Dog bite prevention is a necessity in today's world. Dogs are everywhere, and some are friendlier than others. However, it is important to understand that any dog is capable of biting, regardless of breed or size. Even the nicest dog can snap or bite when injured or afraid.
All children and adults should learn how to keep themselves safe around dogs. Most importantly, dog owners must be responsible for their dogs. Fortunately, dog bites can be prevented if the proper measures are taken; responsible dog ownership and education of the public are the keys to keeping everyone safe.
Why Do Dogs Bite?
Most often dogs bite people when they feel threatened in some way. It's a natural instinct that is still present in domesticated dogs, which is why it's important for everyone who interacts with dogs to understand what may provoke this aggressive behavior.
- Dogs may bite in defense of themselves, their territory, or a member of their pack. Mother dogs will fiercely protect their puppies as well.
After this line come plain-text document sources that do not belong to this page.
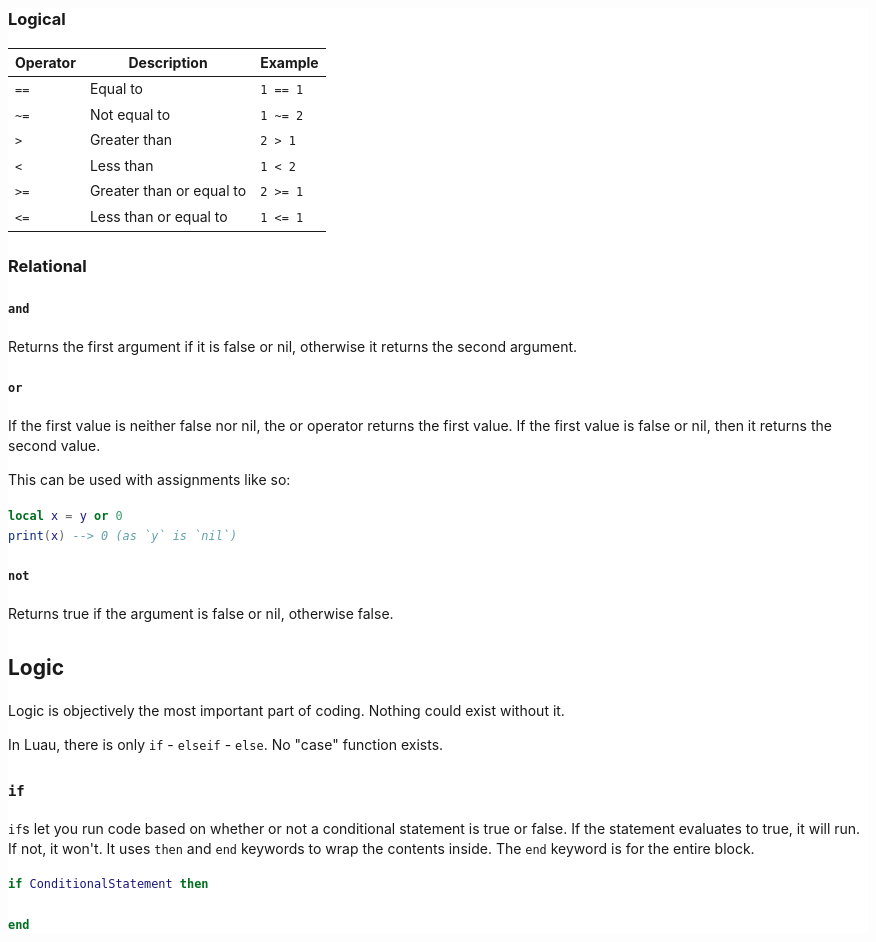 ### Logical

| Operator | Description | Example |
| -------- | ----------- | ------- |
| `==` | Equal to | `1 == 1` |
| `~=` | Not equal to | `1 ~= 2` |
| `>` | Greater than | `2 > 1` |
| `<` | Less than    | `1 < 2` |
| `>=` | Greater than or equal to | `2 >= 1` |
| `<=` | Less than or equal to | `1 <= 1` |

### Relational

#### `and`

Returns the first argument if it is false or nil, otherwise it returns the second argument.

#### `or`

If the first value is neither false nor nil, the or operator returns the first value. If the first value is false or nil, then it returns the second value.

This can be used with assignments like so:

```lua
local x = y or 0
print(x) --> 0 (as `y` is `nil`)
```

#### `not`

Returns true if the argument is false or nil, otherwise false.

## Logic

Logic is objectively the most important part of coding. Nothing could exist without it.

In Luau, there is only `if` - `elseif` - `else`. No "case" function exists.

### `if`

`if`s let you run code based on whether or not a conditional statement is true or false. If the statement evaluates to true, it will run. If not, it won't. It uses `then` and `end` keywords to wrap the contents inside. The `end` keyword is for the entire block.

```lua
if ConditionalStatement then
	
end
```
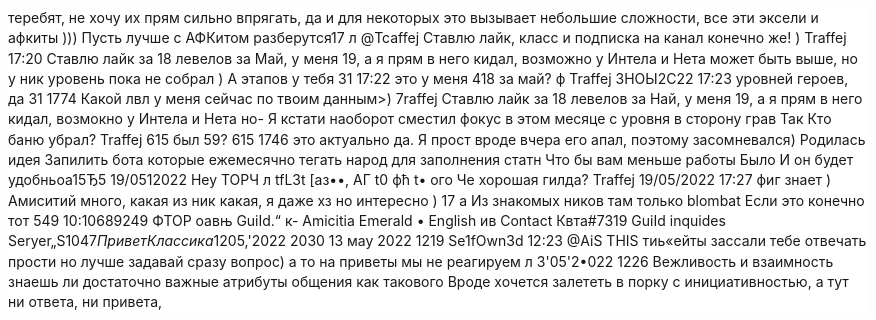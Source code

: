 теребят, не хочу их прям сильно впрягать, да и для некоторых это вызывает
небольшие сложности, все эти эксели и афкиты ))) Пусть лучше с АФКитом разберутся17 л
@Tcaffej Ставлю лайк, класс и подписка на канал конечно же! )
Traffej
17:20
Ставлю лайк за 18 левелов за Май, у меня 19, а я прям в него кидал, возможно у
Интела и Нета может быть выше, но у ник уровень пока не собрал )
А этапов у тебя 31
17:22
это у меня 418 за май?
ф Traffej
ЗНОЫ2С22 17:23
уровней героев, да
31 1774
Какой лвл у меня сейчас по твоим данным>)
7raffej Ставлю лайк за 18 левелов за Най, у меня 19, а я прям в него кидал, возмокно у Интела и Нета но-
Я кстати наоборот сместил фокус в этом месяце с уровня в сторону грав
Так
Кто баню убрал?
Traffej
615
был 59?
615
1746
это актуально да. Я прост вроде вчера его апал, поэтому засомневался)
Родилась идея
Запилить бота которые ежемесячно тегать народ для заполнения статн
Что бы вам меньше работы Было
И он будет удобньоа15Ђ5
19/0512022
Неу ТОРЧ
л tfL3t [аз••, АГ t0 фћ t•
ого
Че хорошая гилда?
Traffej
19/05/2022 17:27
фиг знает )
Амиситий много, какая из ник какая, я даже хз
но интересно )
17 а
Из знакомых ников там только blombat
Если это конечно тот
549
10:10689249
ФТОР оавњ
GuiId.“ к- Amicitia Emerald • English
ив
Contact Квта#7З19 GuiId inquides
Seryer„S104$7
Привет
Классика
12$05,'2022 2030
13 мау 2022
1219
Se1fOwn3d
12:23
@AiS THIS тиь«ейты зассали тебе отвечать
прости
но лучше задавай сразу вопрос)
а то на приветы мы не реагируем
л 3'05'2•022 1226
Вежливость и взаимность знаешь ли достаточно важные атрибуты общения как такового
Вроде хочется залететь в порку с инициативностью, а тут ни ответа, ни привета,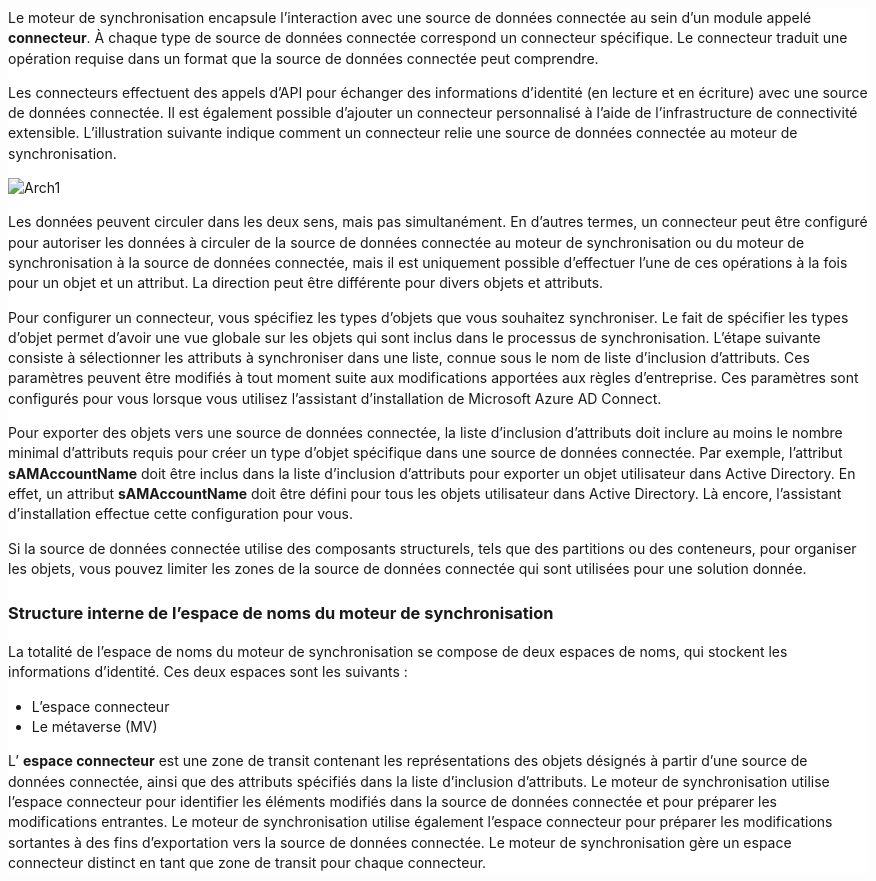 Le moteur de synchronisation encapsule l’interaction avec une source de données connectée au sein d’un module appelé **connecteur**. À chaque type de source de données connectée correspond un connecteur spécifique. Le connecteur traduit une opération requise dans un format que la source de données connectée peut comprendre.

Les connecteurs effectuent des appels d’API pour échanger des informations d’identité (en lecture et en écriture) avec une source de données connectée. Il est également possible d’ajouter un connecteur personnalisé à l’aide de l’infrastructure de connectivité extensible. L’illustration suivante indique comment un connecteur relie une source de données connectée au moteur de synchronisation.

![Arch1](./media/active-directory-aadconnectsync-understanding-architecture/arch1.png)

Les données peuvent circuler dans les deux sens, mais pas simultanément. En d’autres termes, un connecteur peut être configuré pour autoriser les données à circuler de la source de données connectée au moteur de synchronisation ou du moteur de synchronisation à la source de données connectée, mais il est uniquement possible d’effectuer l’une de ces opérations à la fois pour un objet et un attribut. La direction peut être différente pour divers objets et attributs.

Pour configurer un connecteur, vous spécifiez les types d’objets que vous souhaitez synchroniser. Le fait de spécifier les types d’objet permet d’avoir une vue globale sur les objets qui sont inclus dans le processus de synchronisation. L’étape suivante consiste à sélectionner les attributs à synchroniser dans une liste, connue sous le nom de liste d’inclusion d’attributs. Ces paramètres peuvent être modifiés à tout moment suite aux modifications apportées aux règles d’entreprise. Ces paramètres sont configurés pour vous lorsque vous utilisez l’assistant d’installation de Microsoft Azure AD Connect.

Pour exporter des objets vers une source de données connectée, la liste d’inclusion d’attributs doit inclure au moins le nombre minimal d’attributs requis pour créer un type d’objet spécifique dans une source de données connectée. Par exemple, l’attribut **sAMAccountName** doit être inclus dans la liste d’inclusion d’attributs pour exporter un objet utilisateur dans Active Directory. En effet, un attribut **sAMAccountName** doit être défini pour tous les objets utilisateur dans Active Directory. Là encore, l’assistant d’installation effectue cette configuration pour vous.

Si la source de données connectée utilise des composants structurels, tels que des partitions ou des conteneurs, pour organiser les objets, vous pouvez limiter les zones de la source de données connectée qui sont utilisées pour une solution donnée.

### <a name="internal-structure-of-the-sync-engine-namespace"></a>Structure interne de l’espace de noms du moteur de synchronisation
La totalité de l’espace de noms du moteur de synchronisation se compose de deux espaces de noms, qui stockent les informations d’identité. Ces deux espaces sont les suivants :

* L’espace connecteur
* Le métaverse (MV)

L’ **espace connecteur** est une zone de transit contenant les représentations des objets désignés à partir d’une source de données connectée, ainsi que des attributs spécifiés dans la liste d’inclusion d’attributs. Le moteur de synchronisation utilise l’espace connecteur pour identifier les éléments modifiés dans la source de données connectée et pour préparer les modifications entrantes. Le moteur de synchronisation utilise également l’espace connecteur pour préparer les modifications sortantes à des fins d’exportation vers la source de données connectée. Le moteur de synchronisation gère un espace connecteur distinct en tant que zone de transit pour chaque connecteur.
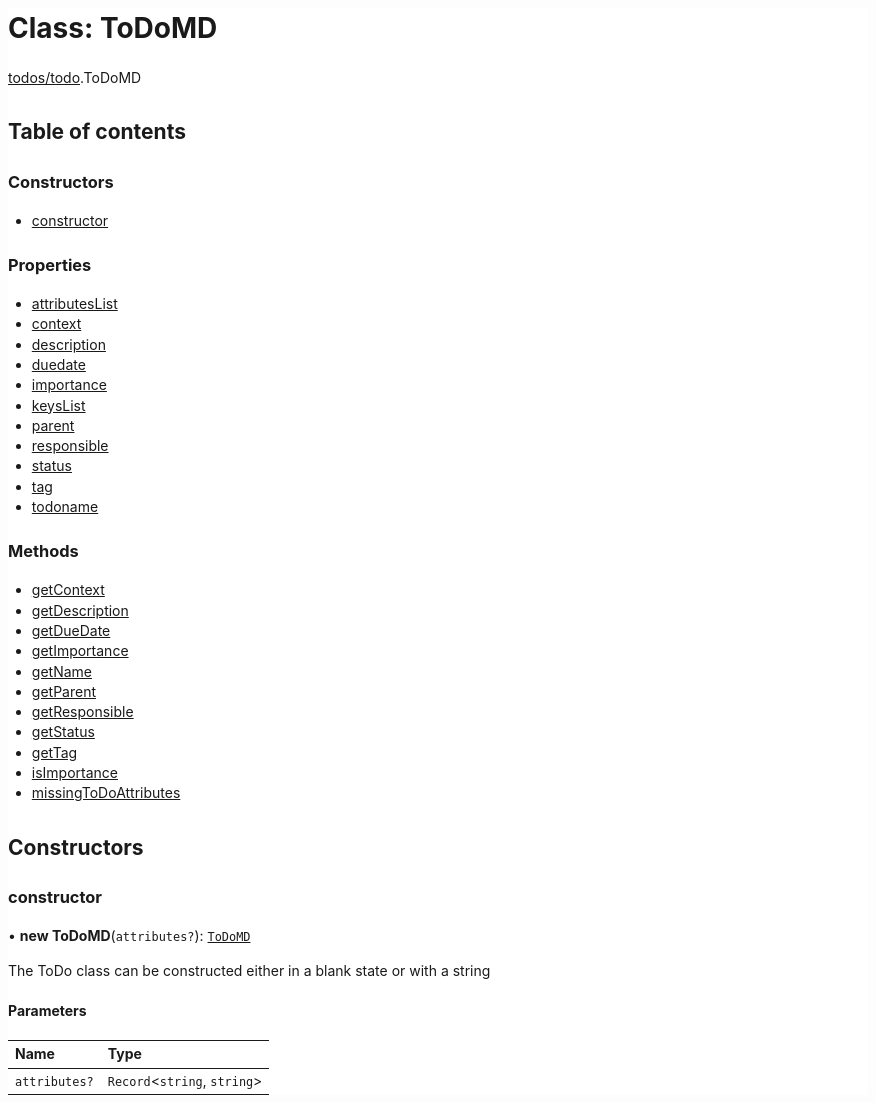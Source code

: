 # Class: ToDoMD

[todos/todo](../wiki/todos.todo).ToDoMD

## Table of contents

### Constructors

- [constructor](../wiki/todos.todo.ToDoMD#constructor)

### Properties

- [attributesList](../wiki/todos.todo.ToDoMD#attributeslist)
- [context](../wiki/todos.todo.ToDoMD#context)
- [description](../wiki/todos.todo.ToDoMD#description)
- [duedate](../wiki/todos.todo.ToDoMD#duedate)
- [importance](../wiki/todos.todo.ToDoMD#importance)
- [keysList](../wiki/todos.todo.ToDoMD#keyslist)
- [parent](../wiki/todos.todo.ToDoMD#parent)
- [responsible](../wiki/todos.todo.ToDoMD#responsible)
- [status](../wiki/todos.todo.ToDoMD#status)
- [tag](../wiki/todos.todo.ToDoMD#tag)
- [todoname](../wiki/todos.todo.ToDoMD#todoname)

### Methods

- [getContext](../wiki/todos.todo.ToDoMD#getcontext)
- [getDescription](../wiki/todos.todo.ToDoMD#getdescription)
- [getDueDate](../wiki/todos.todo.ToDoMD#getduedate)
- [getImportance](../wiki/todos.todo.ToDoMD#getimportance)
- [getName](../wiki/todos.todo.ToDoMD#getname)
- [getParent](../wiki/todos.todo.ToDoMD#getparent)
- [getResponsible](../wiki/todos.todo.ToDoMD#getresponsible)
- [getStatus](../wiki/todos.todo.ToDoMD#getstatus)
- [getTag](../wiki/todos.todo.ToDoMD#gettag)
- [isImportance](../wiki/todos.todo.ToDoMD#isimportance)
- [missingToDoAttributes](../wiki/todos.todo.ToDoMD#missingtodoattributes)

## Constructors

### constructor

• **new ToDoMD**(`attributes?`): [`ToDoMD`](../wiki/todos.todo.ToDoMD)

The ToDo class can be constructed either in a blank state or with a string

#### Parameters

| Name | Type |
| :------ | :------ |
| `attributes?` | `Record`\<`string`, `string`\> |
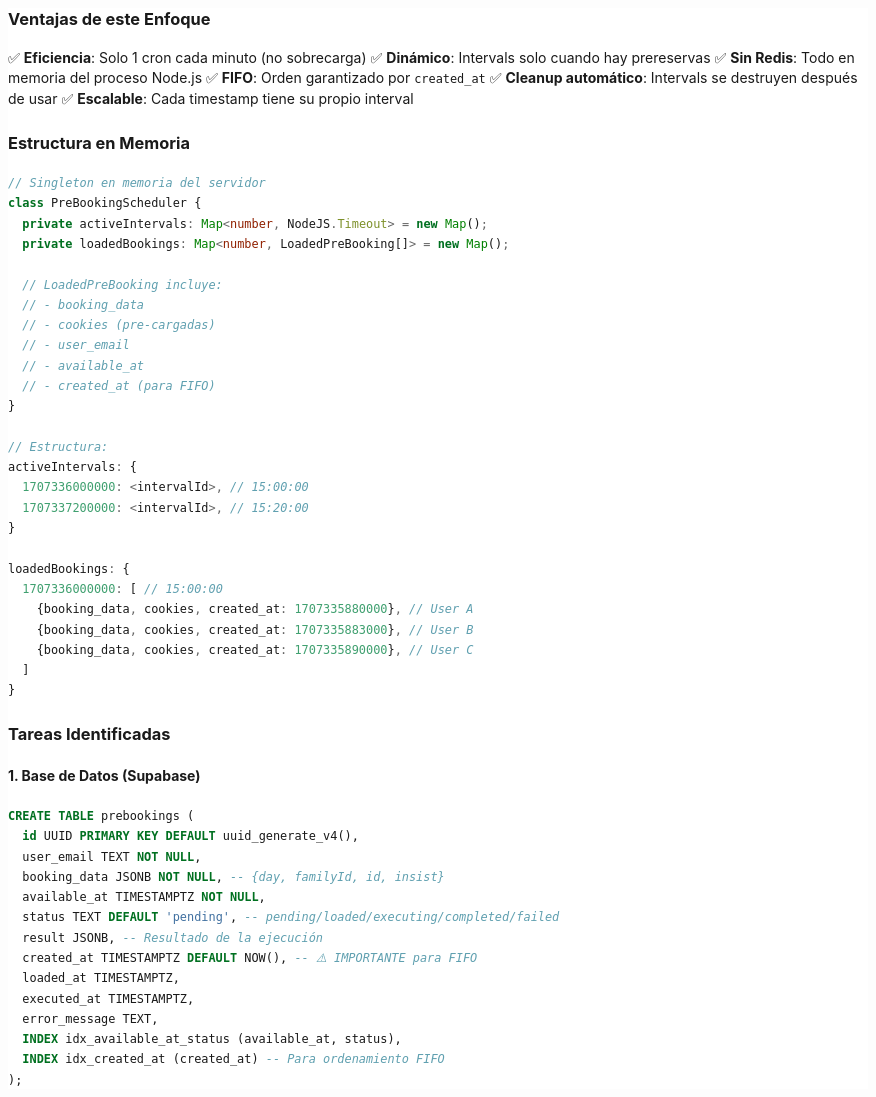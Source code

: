 ### Ventajas de este Enfoque

✅ **Eficiencia**: Solo 1 cron cada minuto (no sobrecarga)
✅ **Dinámico**: Intervals solo cuando hay prereservas
✅ **Sin Redis**: Todo en memoria del proceso Node.js
✅ **FIFO**: Orden garantizado por `created_at`
✅ **Cleanup automático**: Intervals se destruyen después de usar
✅ **Escalable**: Cada timestamp tiene su propio interval

### Estructura en Memoria

```typescript
// Singleton en memoria del servidor
class PreBookingScheduler {
  private activeIntervals: Map<number, NodeJS.Timeout> = new Map();
  private loadedBookings: Map<number, LoadedPreBooking[]> = new Map();

  // LoadedPreBooking incluye:
  // - booking_data
  // - cookies (pre-cargadas)
  // - user_email
  // - available_at
  // - created_at (para FIFO)
}

// Estructura:
activeIntervals: {
  1707336000000: <intervalId>, // 15:00:00
  1707337200000: <intervalId>, // 15:20:00
}

loadedBookings: {
  1707336000000: [ // 15:00:00
    {booking_data, cookies, created_at: 1707335880000}, // User A
    {booking_data, cookies, created_at: 1707335883000}, // User B
    {booking_data, cookies, created_at: 1707335890000}, // User C
  ]
}
```

### Tareas Identificadas

#### 1. Base de Datos (Supabase)
```sql
CREATE TABLE prebookings (
  id UUID PRIMARY KEY DEFAULT uuid_generate_v4(),
  user_email TEXT NOT NULL,
  booking_data JSONB NOT NULL, -- {day, familyId, id, insist}
  available_at TIMESTAMPTZ NOT NULL,
  status TEXT DEFAULT 'pending', -- pending/loaded/executing/completed/failed
  result JSONB, -- Resultado de la ejecución
  created_at TIMESTAMPTZ DEFAULT NOW(), -- ⚠️ IMPORTANTE para FIFO
  loaded_at TIMESTAMPTZ,
  executed_at TIMESTAMPTZ,
  error_message TEXT,
  INDEX idx_available_at_status (available_at, status),
  INDEX idx_created_at (created_at) -- Para ordenamiento FIFO
);
```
- Startling a dog, such as waking one up or a child suddenly approaching from behind, can provoke a dog bite.
- Running away from a dog, even if it's during play, can provoke them to bite. They may think it's part of the fun at first, but even that can turn to aggression quickly.
- Dogs who are in a fearful situation may bite whoever approaches them. This may be something as severe as being abused or abandoned by the side of the road, or it may be something you perceive as ordinary, such as a loud noise.
- Injury and illness are a common reason as well. If a dog is not feeling well, they may not even want to be approached or touched their favorite people.
How to Stop Dog Bites
As a dog owner, you must take responsibility for training your dog and keeping them under control at all times. You are responsible for your dog's behavior and are the first line of defense in preventing dog bites. It's important to do whatever you can to keep your dog from biting, and these tips can help:
- At the very least, put your dog through basic training. Continue to keep up with a training program throughout your dog's life to reinforce the lessons you've taught them.
- Socialize your dog. Allow your dog to meet and interact with different types of people under calm and positive circumstances, including children, disabled persons, and elderly people. Expose your dog to various situations on a regular basis, such as other animals, loud noises, large machines, bicycles, and anything else that might cause fear. Start at the youngest age possible, and keep the experiences positive.
- Learn your dog's body language, as well as key signs that may lead to a bite. When you're around people, pay attention to your dog and know when things may be leading to aggression. Stop it or remove your dog from the situation before it escalates.
- Do not discipline your dog with physical, violent, or aggressive punishments. Opt for positive reinforcement before resorting to the use of aversives. Remember to reward your dog for good behavior.
- Always keep your dog on a leash or in a fenced area. Know your dog well before letting it off-leash in permitted areas. Keep your dog in your sight at all times.
- If you suspect or know that your dog has fearful or aggressive tendencies, always warn others. Do not let your dog approach people and other animals unless the situation is highly controlled. Use a muzzle if necessary.
- Keep your dog's vaccinations current (especially rabies) and visit your vet routinely for wellness check-ups.
How to Interact With Dogs
Dogs are cute and often friendly, so it's easy to get excited when you see one. However, they can quickly turn on someone they don't know. Even if you don't have a dog yourself, it's important to know proper behavior for interacting with dogs and how and when to approach one. Teach these things to children as well so everyone knows what to do to prevent dog bites.
- Never try to approach or touch an unfamiliar dog without first asking for the owner's permission. If an owner is not present, do not go near the dog.
- When meeting an unknown dog, allow the dog to come to you. Crouch down or turn to the side. Let him sniff your hand before you pet him.
- Do not put your face close to an unknown dog; this includes "hugs and kisses."
- Understand dog body language. Most dogs will show specific warning signs before biting.
- If you are cornered by a dog, remain still and avoid eye contact. Never run and/or scream. When the dog stops paying attention to you, slowly back away.
- If you're knocked over by a dog, fall to your side in a fetal position, covering your head and face. Remain very still and calm.
- Never approach a dog that is eating, sleeping, or caring for puppies. Dogs in these situations are more likely to be protective and can become startled.
- Never leave young children or babies alone with a dog for any reason.
- Do not approach, touch, or attempt to move an injured dog. Instead, contact a veterinary professional or animal control for assistance.
If a Dog Bite Occurs
If a dog bites a person, it's important to act quickly. The dog owner should confine the dog, then immediately assist the victim. The victim should wash the bite thoroughly with soap and water if possible, then seek immediate medical attention.